ところが今、その町が揺れている。ある住民が「葉山の豊かな日々が消し飛ばされた」と憤激するその原因は、海岸線沿いに建設された豪奢なホテルだ。住民が建設に強く反発する理由は一つや二つではなく、無数にある。怒りの矛先は事業者、設計会社のみならず葉山町、神奈川県にまで向けられている。
葉山の波は鎮まるのか。ジャーナリスト、田中周紀氏による連載企画「波乱 御用邸の町『葉山』住民の憤激」第4回は、ホテル建設を企画したアパレルメーカー、トゥモローランド(東京都渋谷区、佐々木啓之代表取締役会長。以下、啓之氏)が葉山町長名の「ただし書き」を獲得するために作成したとみられる、取り付け道路沿道住民への不可解な訪問記録について、前編をお送りする。

第1回 御用邸の町「葉山」の豪奢ホテルに住民が憤激
第2回 葉山町「いわく付きの場所」でホテル開発の手口
第3回 葉山町ホテル開発許可に向けた設計会社の口車
第4回 葉山町からホテル開発許可を得るための"秘策"(本記事)


「当初、葉山の土地の道路の曲がり角に近い一角を45㎝角ほど売ってもらえないかとの相談が(姉に)あり、断っています」

トゥモローランドが葉山町の森戸海岸沿いの一等地に計画した高級リゾートホテル「Casa CABaN HAYAMA」の建設をめぐり、現在は埼玉県に暮らす葉山町出身の女性Yさんは2023年9月29日、こんな陳述書を建設反対派住民側の代理人弁護士に提出している。

Yさんの実家は、大手画廊・日動画廊(東京都中央区)が葉山町堀内字葉山に所有する邸宅の、狭い町道を挟んだ向かい側に所在しており、ブロック塀が立っている。この塀に沿って左方向に曲がり始める町道は、向かいの日動画廊所有地の入り口前からクランク状になる。日動画廊所有地の左側に立つ石積みの塀の門柱角と、Yさんの実家のブロック塀の角とを直線で結んだ距離は実測値で3.79m。
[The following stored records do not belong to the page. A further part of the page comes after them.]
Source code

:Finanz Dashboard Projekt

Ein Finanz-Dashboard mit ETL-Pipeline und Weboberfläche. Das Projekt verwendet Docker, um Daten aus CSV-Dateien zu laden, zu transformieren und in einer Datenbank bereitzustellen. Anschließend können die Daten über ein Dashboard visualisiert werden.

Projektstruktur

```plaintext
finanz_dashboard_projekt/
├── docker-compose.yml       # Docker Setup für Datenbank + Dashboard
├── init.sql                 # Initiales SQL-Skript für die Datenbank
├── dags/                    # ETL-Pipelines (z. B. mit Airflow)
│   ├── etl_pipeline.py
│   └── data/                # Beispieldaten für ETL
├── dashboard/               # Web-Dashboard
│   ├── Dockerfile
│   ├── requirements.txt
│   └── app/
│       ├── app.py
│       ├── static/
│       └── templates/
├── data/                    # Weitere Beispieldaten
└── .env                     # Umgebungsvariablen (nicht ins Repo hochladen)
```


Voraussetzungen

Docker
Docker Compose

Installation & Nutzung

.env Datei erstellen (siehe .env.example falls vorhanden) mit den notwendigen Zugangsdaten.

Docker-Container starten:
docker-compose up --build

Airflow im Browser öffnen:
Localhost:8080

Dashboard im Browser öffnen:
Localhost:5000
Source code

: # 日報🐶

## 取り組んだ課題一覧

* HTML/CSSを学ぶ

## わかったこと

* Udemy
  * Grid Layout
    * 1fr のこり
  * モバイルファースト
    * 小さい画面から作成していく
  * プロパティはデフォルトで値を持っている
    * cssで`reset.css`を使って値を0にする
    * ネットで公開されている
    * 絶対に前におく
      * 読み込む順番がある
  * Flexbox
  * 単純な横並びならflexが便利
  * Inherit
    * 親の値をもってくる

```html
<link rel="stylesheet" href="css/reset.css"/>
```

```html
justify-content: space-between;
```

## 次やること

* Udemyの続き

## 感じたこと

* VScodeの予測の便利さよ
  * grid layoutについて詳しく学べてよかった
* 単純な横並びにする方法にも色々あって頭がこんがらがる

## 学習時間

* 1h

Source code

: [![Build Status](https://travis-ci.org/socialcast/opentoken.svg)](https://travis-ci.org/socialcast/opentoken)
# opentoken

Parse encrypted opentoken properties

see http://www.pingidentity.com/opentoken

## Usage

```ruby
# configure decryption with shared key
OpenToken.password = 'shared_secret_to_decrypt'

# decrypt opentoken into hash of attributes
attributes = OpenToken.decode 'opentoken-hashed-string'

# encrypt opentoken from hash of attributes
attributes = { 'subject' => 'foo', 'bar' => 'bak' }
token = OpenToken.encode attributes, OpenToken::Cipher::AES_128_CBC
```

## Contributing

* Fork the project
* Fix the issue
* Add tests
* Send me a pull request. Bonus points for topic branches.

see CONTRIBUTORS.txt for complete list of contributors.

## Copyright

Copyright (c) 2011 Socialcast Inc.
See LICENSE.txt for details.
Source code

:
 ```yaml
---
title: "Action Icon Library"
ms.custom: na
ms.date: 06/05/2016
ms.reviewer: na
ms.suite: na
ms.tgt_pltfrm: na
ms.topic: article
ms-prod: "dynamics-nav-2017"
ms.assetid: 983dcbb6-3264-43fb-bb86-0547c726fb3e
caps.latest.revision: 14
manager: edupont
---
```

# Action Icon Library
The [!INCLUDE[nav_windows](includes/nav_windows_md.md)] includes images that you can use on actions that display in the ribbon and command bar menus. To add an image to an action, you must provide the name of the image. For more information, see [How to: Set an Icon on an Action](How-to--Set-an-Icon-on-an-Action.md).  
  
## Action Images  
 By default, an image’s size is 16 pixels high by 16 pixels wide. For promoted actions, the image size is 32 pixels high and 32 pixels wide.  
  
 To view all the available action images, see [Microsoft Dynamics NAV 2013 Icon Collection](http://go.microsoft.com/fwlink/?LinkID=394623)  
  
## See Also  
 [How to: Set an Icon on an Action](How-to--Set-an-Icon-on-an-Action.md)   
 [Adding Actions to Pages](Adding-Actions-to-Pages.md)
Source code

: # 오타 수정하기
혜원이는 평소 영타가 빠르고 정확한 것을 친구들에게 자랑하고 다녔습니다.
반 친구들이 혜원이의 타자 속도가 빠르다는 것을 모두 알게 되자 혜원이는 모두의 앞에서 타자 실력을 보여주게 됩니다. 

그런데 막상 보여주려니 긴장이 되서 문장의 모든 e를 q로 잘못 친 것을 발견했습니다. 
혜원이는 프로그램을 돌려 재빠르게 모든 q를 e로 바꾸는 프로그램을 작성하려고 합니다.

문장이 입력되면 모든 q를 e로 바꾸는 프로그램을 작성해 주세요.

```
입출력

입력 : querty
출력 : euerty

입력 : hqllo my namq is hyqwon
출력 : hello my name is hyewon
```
都市計画法に基づく道路幅の規定の4mを下回るため、ここに敷地面積1000㎡以上の建物を建てようとしても、神奈川県の開発許可を得ることは難しい。

双方に接触したトゥモローランド

もともと森戸海岸沿いの約997㎡の土地でビーチラウンジ(カフェ)「CABaN TOMORROWLAND」を営んでいたトゥモローランド。遅くとも18年前半までにはここにホテルを建てると判断して、業界第5位の久米設計(東京都江東区)にその設計を依頼した。両者が同年11月にホテル敷地と周辺の町道の計測結果を検討した際も、課題とされたのは前述した箇所の拡幅だったようだ。近隣住民が話す。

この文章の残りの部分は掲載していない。